Let $E_1$ and $E_2$ be vector fields on $U = \mathbb{R}^2\setminus (0,0)$ and let $\epsilon_1, \epsilon_2$ be the one-forms dual to $E_1$ and $E_2$ respectively. Suppose we have $$E_1(x,y) = \frac{x}{\sqrt{x^2+y^2}}\frac{\partial}{\partial x} + \frac{y}{\sqrt{x^2+y^2}}\frac{\partial}{\partial y}$$ and $$E_2(x,y) = \frac{-y}{\sqrt{x^2+y^2}}\frac{\partial}{\partial x} + \frac{x}{\sqrt{x^2+y^2}}\frac{\partial}{\partial y}$$
$\textbf{Question:}$ How do we compute $\epsilon_1$ and $\epsilon_2$?
You just get a system of equations to solve. Set $\epsilon_1 = a\,dx + b\,dy$ and $\epsilon_2 = c\,dx + e\,dy$. Writing $\epsilon_i(E_j) = \delta_{ij}$ gives you a system of linear equations for $a,b,c,e$. (There are fancier ways to do this with change-of-basis matrices, but I won't bother.)

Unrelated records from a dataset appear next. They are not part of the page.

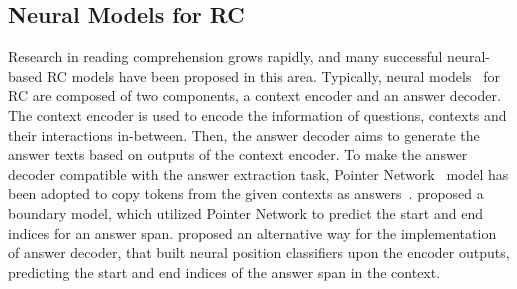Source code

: \documentclass[a4paper,fleqn,twocolumn]{cas-dc}
\newcommand{\1}[1]{\mathds{1}\left[#1\right]}
\newcommand{\secref}[1]{Section \ref{#1}}
\newcommand{\ZY}[1]{\textcolor{red}{Zhiyi: #1}}
\begin{document}
\subsection{Neural Models for RC}
Research in reading comprehension grows rapidly, and many successful neural-based RC models have been proposed in this area. 
Typically, neural  models~\citep{DBLP:conf/aaai/PangLGXSC19,DBLP:conf/iclr/Wang017a,DBLP:conf/iclr/XiongZS17} for RC are composed of two components, a context encoder and an answer decoder. 
The context encoder is used to encode the information of questions, contexts and their interactions in-between. Then, the answer decoder aims to generate the answer texts based on outputs of the context encoder. 
To make the answer decoder compatible with the answer extraction task, 
Pointer Network~\citep{DBLP:conf/nips/VinyalsFJ15} model has been adopted to
copy tokens from the given contexts as answers~\citep{DBLP:conf/acl/KadlecSBK16,DBLP:conf/emnlp/TrischlerYYBSS16}.
\cite{DBLP:conf/iclr/Wang017a} proposed a boundary model, which utilized Pointer Network to predict the start and end indices for an answer span.
\cite{DBLP:conf/iclr/SeoKFH17} proposed an alternative way for the implementation of answer decoder, that built neural position classifiers upon the encoder outputs, predicting the start and end indices of the answer span in the context.
\end{document}
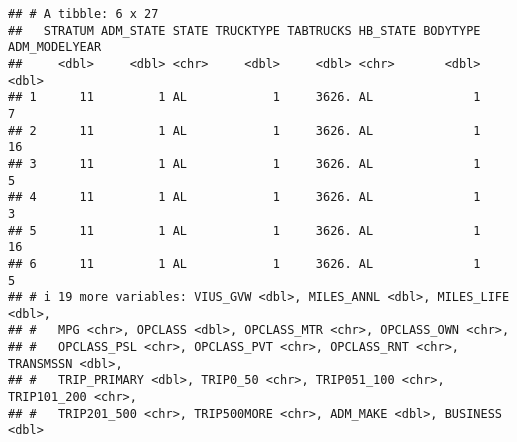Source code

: \documentclass[
]{article}
\begin{document}
\begin{verbatim}
## # A tibble: 6 x 27
##   STRATUM ADM_STATE STATE TRUCKTYPE TABTRUCKS HB_STATE BODYTYPE ADM_MODELYEAR
##     <dbl>     <dbl> <chr>     <dbl>     <dbl> <chr>       <dbl>         <dbl>
## 1      11         1 AL            1     3626. AL              1             7
## 2      11         1 AL            1     3626. AL              1            16
## 3      11         1 AL            1     3626. AL              1             5
## 4      11         1 AL            1     3626. AL              1             3
## 5      11         1 AL            1     3626. AL              1            16
## 6      11         1 AL            1     3626. AL              1             5
## # i 19 more variables: VIUS_GVW <dbl>, MILES_ANNL <dbl>, MILES_LIFE <dbl>,
## #   MPG <chr>, OPCLASS <dbl>, OPCLASS_MTR <chr>, OPCLASS_OWN <chr>,
## #   OPCLASS_PSL <chr>, OPCLASS_PVT <chr>, OPCLASS_RNT <chr>, TRANSMSSN <dbl>,
## #   TRIP_PRIMARY <dbl>, TRIP0_50 <chr>, TRIP051_100 <chr>, TRIP101_200 <chr>,
## #   TRIP201_500 <chr>, TRIP500MORE <chr>, ADM_MAKE <dbl>, BUSINESS <dbl>
\end{verbatim}
\end{document}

You should get \begin{align*} ax + by &= \sqrt{x^2+y^2} \\ cx + ey &= 0 \\ -ay + bx &= 0 \\ -cy + ex &= \sqrt{x^2+y^2}. \end{align*} I leave you to solve.
COMMENT: I usually come at this the other way. If I start with polar coordinates $(r,\theta)$, then $dr = \frac xr\,dx + \frac yr\,dy$ and $r\,d\theta = -\frac yr\,dx + \frac xr\,dy$. Can you get the dual vector fields from this?